_WHAT IS EXPECTED_
The word "cover" may appear in lines of the data below. Say how many lines hold it, giving only the number.

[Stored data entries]
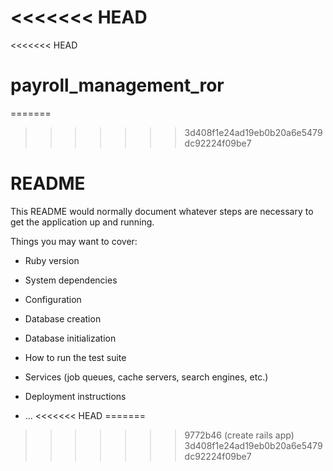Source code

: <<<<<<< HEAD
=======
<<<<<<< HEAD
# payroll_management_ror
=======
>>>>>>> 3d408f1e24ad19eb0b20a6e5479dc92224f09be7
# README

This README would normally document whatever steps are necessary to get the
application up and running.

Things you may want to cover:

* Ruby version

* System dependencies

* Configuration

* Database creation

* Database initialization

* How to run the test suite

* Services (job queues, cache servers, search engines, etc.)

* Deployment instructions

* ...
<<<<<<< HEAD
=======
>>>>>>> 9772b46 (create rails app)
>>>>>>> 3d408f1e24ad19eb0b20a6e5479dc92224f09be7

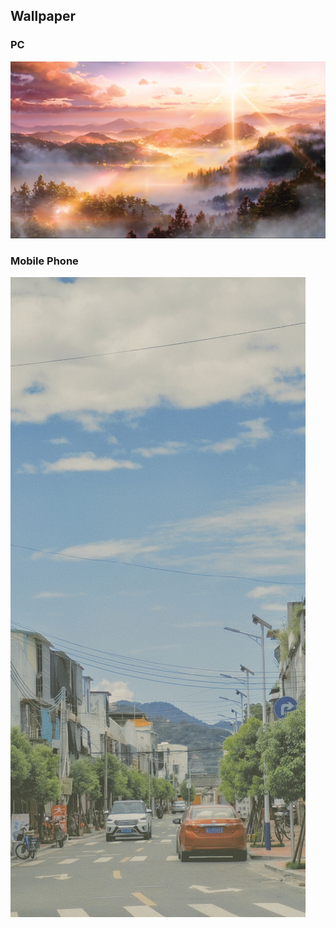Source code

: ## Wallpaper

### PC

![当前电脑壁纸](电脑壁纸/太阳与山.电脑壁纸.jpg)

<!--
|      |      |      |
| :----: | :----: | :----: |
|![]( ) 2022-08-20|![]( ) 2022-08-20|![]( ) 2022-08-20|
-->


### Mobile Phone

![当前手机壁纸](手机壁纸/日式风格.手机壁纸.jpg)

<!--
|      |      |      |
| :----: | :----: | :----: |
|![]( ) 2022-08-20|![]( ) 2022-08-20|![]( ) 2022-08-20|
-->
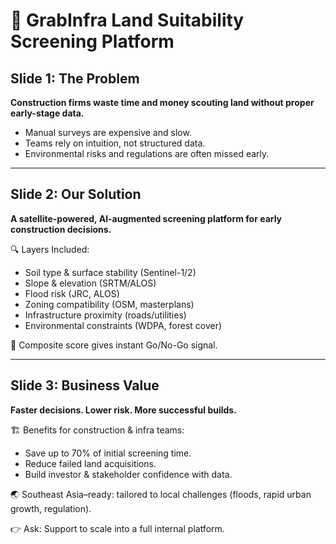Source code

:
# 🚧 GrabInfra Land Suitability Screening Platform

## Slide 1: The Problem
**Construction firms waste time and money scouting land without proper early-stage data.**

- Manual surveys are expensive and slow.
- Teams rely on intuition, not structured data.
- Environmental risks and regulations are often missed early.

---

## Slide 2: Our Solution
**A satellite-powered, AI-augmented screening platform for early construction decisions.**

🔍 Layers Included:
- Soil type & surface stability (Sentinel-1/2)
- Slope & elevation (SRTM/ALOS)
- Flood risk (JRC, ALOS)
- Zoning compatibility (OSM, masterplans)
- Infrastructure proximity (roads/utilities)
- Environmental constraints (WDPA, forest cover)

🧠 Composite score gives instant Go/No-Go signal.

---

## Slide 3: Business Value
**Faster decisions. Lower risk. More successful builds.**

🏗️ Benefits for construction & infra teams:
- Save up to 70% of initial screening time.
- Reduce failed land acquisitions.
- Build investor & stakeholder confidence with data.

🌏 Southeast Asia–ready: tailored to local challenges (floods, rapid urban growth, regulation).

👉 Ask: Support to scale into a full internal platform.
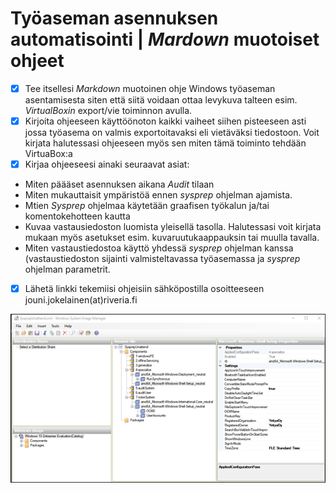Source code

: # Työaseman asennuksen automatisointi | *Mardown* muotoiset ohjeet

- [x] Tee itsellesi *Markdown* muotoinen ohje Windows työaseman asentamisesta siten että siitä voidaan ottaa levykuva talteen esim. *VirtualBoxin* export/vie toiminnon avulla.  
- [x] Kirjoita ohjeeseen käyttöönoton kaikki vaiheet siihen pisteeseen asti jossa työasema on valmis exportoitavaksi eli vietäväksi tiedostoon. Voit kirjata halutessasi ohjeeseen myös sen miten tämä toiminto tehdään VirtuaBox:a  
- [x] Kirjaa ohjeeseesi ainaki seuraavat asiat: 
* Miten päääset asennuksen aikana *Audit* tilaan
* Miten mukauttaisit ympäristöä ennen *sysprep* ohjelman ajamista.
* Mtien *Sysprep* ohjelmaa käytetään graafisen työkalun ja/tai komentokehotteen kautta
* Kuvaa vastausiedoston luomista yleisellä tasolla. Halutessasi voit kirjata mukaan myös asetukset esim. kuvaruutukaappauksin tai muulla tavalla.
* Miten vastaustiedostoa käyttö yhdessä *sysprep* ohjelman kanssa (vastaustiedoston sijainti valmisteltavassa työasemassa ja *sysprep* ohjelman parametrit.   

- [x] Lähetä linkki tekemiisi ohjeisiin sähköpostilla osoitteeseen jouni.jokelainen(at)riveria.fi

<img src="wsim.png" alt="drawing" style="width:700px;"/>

_THE ANSWER_
2